-------- SUPPLIED RECORDS
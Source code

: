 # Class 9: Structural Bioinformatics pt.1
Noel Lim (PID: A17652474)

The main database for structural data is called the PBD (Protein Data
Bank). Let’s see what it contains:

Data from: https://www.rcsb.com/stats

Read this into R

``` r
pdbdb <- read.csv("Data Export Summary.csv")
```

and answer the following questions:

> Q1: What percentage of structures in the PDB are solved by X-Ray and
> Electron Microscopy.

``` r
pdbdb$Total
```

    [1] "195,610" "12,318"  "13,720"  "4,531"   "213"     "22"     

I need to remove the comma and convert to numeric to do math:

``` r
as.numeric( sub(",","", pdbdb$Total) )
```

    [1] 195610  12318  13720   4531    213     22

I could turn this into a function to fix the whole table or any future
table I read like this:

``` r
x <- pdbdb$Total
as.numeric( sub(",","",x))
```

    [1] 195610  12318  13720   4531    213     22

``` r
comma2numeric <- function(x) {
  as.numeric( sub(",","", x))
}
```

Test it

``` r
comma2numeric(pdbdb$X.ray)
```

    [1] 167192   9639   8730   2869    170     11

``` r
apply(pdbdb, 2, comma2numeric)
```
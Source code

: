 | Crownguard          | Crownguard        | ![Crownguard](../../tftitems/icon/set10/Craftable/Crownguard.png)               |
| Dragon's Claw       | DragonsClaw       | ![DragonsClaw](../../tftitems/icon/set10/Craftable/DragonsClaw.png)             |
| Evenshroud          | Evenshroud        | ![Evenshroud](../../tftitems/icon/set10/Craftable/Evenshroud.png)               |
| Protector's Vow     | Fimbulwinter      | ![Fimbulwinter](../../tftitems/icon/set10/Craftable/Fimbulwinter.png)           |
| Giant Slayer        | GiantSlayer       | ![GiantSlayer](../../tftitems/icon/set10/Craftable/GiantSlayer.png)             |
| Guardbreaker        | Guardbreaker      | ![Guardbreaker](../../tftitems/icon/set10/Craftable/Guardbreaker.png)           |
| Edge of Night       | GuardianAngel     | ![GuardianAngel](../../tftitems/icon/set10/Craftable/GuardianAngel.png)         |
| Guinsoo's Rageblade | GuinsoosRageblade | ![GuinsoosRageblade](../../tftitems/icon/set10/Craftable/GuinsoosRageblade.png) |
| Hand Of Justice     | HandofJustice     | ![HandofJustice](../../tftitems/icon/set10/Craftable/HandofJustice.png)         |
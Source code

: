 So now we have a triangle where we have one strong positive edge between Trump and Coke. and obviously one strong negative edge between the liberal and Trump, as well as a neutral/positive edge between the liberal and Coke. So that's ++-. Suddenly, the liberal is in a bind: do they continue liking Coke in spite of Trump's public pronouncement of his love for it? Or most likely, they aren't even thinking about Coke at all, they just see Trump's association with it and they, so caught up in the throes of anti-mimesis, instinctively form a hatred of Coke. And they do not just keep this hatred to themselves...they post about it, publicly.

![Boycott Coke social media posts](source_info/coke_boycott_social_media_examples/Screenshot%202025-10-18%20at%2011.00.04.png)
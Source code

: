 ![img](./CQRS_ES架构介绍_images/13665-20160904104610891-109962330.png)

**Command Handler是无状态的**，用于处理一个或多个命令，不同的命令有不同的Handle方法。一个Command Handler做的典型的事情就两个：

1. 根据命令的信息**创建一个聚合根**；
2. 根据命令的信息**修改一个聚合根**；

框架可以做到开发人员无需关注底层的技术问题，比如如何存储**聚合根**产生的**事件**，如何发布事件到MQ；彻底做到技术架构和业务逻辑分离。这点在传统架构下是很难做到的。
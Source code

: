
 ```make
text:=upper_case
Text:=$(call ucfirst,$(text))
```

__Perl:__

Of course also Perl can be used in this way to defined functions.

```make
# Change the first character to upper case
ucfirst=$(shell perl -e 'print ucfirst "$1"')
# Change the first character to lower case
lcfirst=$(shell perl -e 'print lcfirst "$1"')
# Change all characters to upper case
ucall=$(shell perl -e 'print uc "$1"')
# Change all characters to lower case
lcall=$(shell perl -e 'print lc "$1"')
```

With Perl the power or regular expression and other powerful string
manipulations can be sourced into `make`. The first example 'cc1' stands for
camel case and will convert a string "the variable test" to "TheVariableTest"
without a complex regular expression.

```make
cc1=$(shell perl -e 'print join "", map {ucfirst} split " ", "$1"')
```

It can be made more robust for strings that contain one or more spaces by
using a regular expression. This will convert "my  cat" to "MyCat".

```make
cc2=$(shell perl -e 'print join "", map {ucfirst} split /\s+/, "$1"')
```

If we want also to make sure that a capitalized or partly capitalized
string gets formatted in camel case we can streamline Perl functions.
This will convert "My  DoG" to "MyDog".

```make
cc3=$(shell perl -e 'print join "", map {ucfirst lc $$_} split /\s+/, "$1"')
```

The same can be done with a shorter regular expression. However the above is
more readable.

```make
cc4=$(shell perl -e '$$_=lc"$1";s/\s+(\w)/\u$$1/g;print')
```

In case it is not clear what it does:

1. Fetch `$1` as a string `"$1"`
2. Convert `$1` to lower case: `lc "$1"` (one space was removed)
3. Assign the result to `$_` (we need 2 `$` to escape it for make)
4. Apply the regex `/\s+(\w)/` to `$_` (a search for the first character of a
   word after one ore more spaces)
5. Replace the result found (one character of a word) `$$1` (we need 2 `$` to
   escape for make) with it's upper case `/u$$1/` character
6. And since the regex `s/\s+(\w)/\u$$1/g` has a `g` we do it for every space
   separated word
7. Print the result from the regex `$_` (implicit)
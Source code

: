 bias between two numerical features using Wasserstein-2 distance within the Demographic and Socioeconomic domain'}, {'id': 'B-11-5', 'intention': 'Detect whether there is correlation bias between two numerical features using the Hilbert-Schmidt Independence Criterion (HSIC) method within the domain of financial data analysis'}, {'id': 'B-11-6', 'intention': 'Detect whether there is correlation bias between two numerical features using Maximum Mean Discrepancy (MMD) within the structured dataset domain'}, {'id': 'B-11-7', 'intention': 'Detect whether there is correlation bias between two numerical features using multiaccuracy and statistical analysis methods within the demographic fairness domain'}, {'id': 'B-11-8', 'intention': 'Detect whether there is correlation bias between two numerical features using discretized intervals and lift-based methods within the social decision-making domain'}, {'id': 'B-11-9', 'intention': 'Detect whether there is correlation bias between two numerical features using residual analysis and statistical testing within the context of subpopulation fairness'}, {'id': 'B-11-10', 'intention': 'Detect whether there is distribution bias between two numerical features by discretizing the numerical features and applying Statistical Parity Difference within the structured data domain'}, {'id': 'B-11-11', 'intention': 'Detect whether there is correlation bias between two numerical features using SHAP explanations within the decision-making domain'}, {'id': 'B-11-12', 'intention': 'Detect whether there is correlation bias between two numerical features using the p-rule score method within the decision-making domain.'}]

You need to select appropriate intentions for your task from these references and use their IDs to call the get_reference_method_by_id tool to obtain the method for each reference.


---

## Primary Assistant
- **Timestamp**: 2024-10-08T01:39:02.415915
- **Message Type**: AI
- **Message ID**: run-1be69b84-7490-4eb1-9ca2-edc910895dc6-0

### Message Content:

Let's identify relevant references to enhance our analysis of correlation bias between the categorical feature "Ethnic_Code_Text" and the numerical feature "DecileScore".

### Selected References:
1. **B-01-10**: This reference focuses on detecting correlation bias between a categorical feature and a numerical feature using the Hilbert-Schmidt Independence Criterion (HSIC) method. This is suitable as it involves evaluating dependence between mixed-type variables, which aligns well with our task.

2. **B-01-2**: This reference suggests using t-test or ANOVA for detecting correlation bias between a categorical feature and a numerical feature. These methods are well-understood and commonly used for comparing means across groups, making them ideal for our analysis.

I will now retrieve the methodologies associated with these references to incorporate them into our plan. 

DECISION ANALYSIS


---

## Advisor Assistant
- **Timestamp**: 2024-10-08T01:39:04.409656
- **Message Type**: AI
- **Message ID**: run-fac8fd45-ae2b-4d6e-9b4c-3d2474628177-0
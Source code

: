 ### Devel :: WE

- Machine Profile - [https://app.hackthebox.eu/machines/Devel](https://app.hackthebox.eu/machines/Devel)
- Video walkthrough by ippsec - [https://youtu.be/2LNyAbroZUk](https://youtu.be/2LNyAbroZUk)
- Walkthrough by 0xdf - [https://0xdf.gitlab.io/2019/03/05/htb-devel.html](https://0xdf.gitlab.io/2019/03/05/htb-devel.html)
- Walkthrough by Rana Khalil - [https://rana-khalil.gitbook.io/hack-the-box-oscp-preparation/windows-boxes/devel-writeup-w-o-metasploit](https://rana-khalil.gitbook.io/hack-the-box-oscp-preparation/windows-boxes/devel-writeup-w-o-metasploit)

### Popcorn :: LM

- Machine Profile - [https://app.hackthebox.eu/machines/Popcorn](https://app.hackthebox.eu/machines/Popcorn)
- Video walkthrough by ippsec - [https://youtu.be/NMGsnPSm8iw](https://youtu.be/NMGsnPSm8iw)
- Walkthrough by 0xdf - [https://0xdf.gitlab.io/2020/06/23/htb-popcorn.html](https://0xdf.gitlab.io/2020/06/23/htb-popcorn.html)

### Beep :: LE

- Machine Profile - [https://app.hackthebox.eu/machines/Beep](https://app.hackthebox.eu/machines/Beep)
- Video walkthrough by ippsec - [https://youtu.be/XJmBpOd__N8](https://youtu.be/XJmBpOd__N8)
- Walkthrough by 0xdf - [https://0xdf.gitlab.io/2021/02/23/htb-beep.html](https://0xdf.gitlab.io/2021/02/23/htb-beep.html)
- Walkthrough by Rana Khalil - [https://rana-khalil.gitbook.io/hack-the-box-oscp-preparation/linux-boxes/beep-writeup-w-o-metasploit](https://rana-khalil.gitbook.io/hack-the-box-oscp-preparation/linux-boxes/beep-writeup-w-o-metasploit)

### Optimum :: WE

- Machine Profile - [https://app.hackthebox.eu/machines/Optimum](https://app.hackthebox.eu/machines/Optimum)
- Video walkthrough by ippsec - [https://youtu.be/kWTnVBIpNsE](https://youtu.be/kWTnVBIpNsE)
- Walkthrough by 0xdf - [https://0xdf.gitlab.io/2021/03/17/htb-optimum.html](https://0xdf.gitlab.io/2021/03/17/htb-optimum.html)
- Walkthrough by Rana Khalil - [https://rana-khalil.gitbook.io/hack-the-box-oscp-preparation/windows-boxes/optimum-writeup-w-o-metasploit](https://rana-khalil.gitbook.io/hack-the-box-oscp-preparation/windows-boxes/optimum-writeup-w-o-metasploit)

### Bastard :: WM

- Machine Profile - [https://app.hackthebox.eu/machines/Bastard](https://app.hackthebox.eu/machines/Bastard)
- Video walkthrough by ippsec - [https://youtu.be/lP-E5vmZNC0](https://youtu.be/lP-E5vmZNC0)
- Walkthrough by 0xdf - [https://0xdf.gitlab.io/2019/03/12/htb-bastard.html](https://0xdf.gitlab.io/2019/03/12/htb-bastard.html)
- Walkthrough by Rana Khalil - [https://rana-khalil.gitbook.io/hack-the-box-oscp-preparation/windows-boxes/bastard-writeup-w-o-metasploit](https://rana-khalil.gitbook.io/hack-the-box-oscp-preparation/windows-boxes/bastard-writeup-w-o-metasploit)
----------------
- [WHAT IS BEING ASKED] Count the lines in the entries above that include the string "pdbdb", then give only that figure.

- [EXERCISE RESULT] 6